Corté su obscenidad con un ligero apretón.
– No soy ningún maricón -protestó cuando recuperó el resuello-. Sammy y yo solo somos amigos.
– Bueno, a lo mejor va a parecerte algo difícil de creer -le dije con modestia-, pero yo tengo montones de amigos y ninguno tiene la llave de mi piso. Inténtalo de nuevo, Costello… Junior.
– Es la verdad. Sammy me deja pasar aquí la noche de vez en cuando. Yo también trabajo en el club.
– ¿Qué club? ¿El Poppy Club?
– ¿Poppy Club? No lo conozco de nada. Yo trabajo en el Riviera… el local de mi padre. Sammy canta allí a veces.
– ¿El Riviera? -Di un bufido-. Qué glamour. ¿Y en qué punto exacto de la costa de Liguria se encuentra el club de tu padre?
Costello me miró como si le hablase en chino. En Glasgow más bien convenía limitar las referencias culturales.
– ¿Dónde está el Riviera Club?
– En Partick, cerca del río.
Está vez el bufido se convirtió en carcajada. Costello pareció ofenderse.
– Es un sitio con clase -dijo.
– Seguro. Debe de figurar en el itinerario de toda la gente de categoría. Me imagino que debes cruzarte a menudo con la princesa Margarita.
– Que le jodan.
– Venga, venga, Junior. No te pongas picajoso o tendré que de darte la mano otra vez.
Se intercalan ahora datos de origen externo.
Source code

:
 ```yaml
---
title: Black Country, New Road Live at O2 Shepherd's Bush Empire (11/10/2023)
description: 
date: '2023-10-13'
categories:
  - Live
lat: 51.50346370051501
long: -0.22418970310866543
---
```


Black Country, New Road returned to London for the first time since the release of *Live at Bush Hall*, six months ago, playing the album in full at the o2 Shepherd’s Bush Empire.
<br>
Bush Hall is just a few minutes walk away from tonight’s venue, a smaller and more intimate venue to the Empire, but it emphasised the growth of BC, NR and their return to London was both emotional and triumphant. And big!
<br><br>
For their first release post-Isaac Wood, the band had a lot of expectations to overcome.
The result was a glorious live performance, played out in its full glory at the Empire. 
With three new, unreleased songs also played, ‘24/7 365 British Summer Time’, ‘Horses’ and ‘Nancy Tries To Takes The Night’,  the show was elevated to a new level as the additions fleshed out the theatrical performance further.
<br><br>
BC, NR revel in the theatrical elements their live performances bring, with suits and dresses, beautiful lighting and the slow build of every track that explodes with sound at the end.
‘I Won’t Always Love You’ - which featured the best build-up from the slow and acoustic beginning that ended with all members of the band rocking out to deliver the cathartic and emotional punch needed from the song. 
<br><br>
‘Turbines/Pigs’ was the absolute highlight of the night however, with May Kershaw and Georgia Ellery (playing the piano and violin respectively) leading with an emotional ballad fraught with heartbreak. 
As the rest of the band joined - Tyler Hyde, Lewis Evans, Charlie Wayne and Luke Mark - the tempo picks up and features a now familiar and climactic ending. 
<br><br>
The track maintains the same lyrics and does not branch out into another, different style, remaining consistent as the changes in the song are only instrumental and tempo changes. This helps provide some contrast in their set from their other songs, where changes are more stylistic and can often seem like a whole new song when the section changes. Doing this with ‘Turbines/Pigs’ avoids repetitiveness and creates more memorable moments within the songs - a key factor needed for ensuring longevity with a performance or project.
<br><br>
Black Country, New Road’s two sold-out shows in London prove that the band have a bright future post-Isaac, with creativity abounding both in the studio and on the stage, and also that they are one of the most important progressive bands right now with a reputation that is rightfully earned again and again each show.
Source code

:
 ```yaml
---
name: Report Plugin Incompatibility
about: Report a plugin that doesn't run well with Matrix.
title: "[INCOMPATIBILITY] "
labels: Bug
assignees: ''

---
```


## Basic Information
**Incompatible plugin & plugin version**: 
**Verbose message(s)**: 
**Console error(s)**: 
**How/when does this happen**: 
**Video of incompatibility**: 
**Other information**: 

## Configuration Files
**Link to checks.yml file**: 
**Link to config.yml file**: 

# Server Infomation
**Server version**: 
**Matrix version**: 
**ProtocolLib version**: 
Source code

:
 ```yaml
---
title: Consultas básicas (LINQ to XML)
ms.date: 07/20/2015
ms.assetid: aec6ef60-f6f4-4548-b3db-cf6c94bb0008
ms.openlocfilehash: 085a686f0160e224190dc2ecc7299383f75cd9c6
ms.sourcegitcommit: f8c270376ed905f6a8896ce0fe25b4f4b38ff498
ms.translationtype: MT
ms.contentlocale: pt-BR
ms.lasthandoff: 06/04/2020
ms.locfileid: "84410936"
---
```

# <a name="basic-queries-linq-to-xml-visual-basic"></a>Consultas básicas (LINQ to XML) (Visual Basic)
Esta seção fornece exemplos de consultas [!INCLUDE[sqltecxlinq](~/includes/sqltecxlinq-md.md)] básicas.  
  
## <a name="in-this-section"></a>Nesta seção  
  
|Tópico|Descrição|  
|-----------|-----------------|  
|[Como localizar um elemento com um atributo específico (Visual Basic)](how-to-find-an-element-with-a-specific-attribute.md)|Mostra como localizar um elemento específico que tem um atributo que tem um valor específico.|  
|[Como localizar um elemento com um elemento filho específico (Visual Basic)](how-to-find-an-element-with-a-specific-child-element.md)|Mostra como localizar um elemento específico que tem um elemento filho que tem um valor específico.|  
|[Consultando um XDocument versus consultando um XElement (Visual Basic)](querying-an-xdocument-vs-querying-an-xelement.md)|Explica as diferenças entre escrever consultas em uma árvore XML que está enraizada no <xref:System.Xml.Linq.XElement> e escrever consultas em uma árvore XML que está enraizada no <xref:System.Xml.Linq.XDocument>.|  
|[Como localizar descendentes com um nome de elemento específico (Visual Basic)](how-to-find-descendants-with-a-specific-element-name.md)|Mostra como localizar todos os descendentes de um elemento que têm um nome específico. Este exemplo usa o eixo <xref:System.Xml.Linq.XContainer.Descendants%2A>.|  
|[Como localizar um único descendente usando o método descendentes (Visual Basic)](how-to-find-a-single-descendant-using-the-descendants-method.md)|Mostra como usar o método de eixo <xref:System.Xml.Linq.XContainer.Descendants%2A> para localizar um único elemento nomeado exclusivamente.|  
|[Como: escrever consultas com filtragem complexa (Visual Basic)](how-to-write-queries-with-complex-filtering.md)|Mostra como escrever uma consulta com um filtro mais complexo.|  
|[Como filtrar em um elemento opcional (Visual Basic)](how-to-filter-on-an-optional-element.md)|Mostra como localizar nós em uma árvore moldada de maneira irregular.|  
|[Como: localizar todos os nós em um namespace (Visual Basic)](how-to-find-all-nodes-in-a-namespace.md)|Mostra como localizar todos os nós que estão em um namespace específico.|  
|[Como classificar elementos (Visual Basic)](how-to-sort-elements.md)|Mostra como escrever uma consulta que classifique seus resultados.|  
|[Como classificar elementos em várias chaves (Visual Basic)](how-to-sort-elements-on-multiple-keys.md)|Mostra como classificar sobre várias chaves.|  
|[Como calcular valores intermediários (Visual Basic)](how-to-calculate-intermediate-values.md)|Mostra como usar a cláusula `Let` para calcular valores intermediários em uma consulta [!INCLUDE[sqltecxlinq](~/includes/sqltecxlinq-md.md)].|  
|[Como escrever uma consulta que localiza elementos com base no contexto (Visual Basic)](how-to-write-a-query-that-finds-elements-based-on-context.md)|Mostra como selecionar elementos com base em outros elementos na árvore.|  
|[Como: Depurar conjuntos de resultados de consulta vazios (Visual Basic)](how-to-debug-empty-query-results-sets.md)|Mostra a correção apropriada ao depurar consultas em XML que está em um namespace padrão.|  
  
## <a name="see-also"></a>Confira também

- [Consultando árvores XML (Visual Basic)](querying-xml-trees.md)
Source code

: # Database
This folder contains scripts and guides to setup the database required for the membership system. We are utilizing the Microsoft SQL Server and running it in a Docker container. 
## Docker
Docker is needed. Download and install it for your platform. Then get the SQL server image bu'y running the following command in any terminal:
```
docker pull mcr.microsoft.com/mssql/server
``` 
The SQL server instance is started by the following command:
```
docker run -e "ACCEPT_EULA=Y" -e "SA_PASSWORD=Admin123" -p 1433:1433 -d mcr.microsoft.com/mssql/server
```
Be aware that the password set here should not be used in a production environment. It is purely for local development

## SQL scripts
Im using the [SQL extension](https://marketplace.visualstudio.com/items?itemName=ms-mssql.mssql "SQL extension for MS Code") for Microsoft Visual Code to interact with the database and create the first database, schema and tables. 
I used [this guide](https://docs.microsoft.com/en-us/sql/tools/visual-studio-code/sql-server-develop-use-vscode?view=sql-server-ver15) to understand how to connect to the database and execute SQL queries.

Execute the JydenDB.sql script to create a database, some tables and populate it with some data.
Hablando de hacer manitas… ¿cómo es que sois tan íntimos Sammy y tú? A mí no se me habría ocurrido relacionaros.
– Los dos tenemos ideas, proyectos de negocios. Él ya está harto de ser solo el hermano de Sheila Gainsborough. Y yo estoy harto de que me tomen solo por el hijo de Jimmy Costello.
– Para, por favor, que se me caen las lágrimas. ¿Cuándo viste a Sammy por última vez?
– Hace un par de semanas. He estado fuera.
– ¿Dónde?
– ¿A usted qué le importa?
Sonreí y apreté. Él contrajo la cara y me miró con furia.
– En Londres… -masculló entre dientes-. He estado en Londres un par de semanas
– ¿Entonces no sabías que había desaparecido? -Le solté la muñeca y prendí un cigarrillo.
– Está disfrutando, ¿no, joder? -Sonrió con malicia pese al dolor-. Le gusta hacer daño a la gente. De veras disfruta, ¿verdad?
– No generalices, por favor. -Me hice el ofendido; luego sonreí con aire zalamero-. No disfruto haciendo daño a la gente; solo haciéndotelo a ti; digamos que es una cosa entre tú y yo. Y ahora dime… -Dejé de sonreír y me eché hacia delante-. ¿Sabías que Sammy había desaparecido?
– ¿Desaparecido? Pero… ¿ha desaparecido? Ya sé que no está aquí, pero eso no significa que haya desaparecido. Intenté localizarlo por teléfono un par de veces desde Londres. Pensé que no lo había encontrado, que no había tenido suerte. Por eso he venido hoy.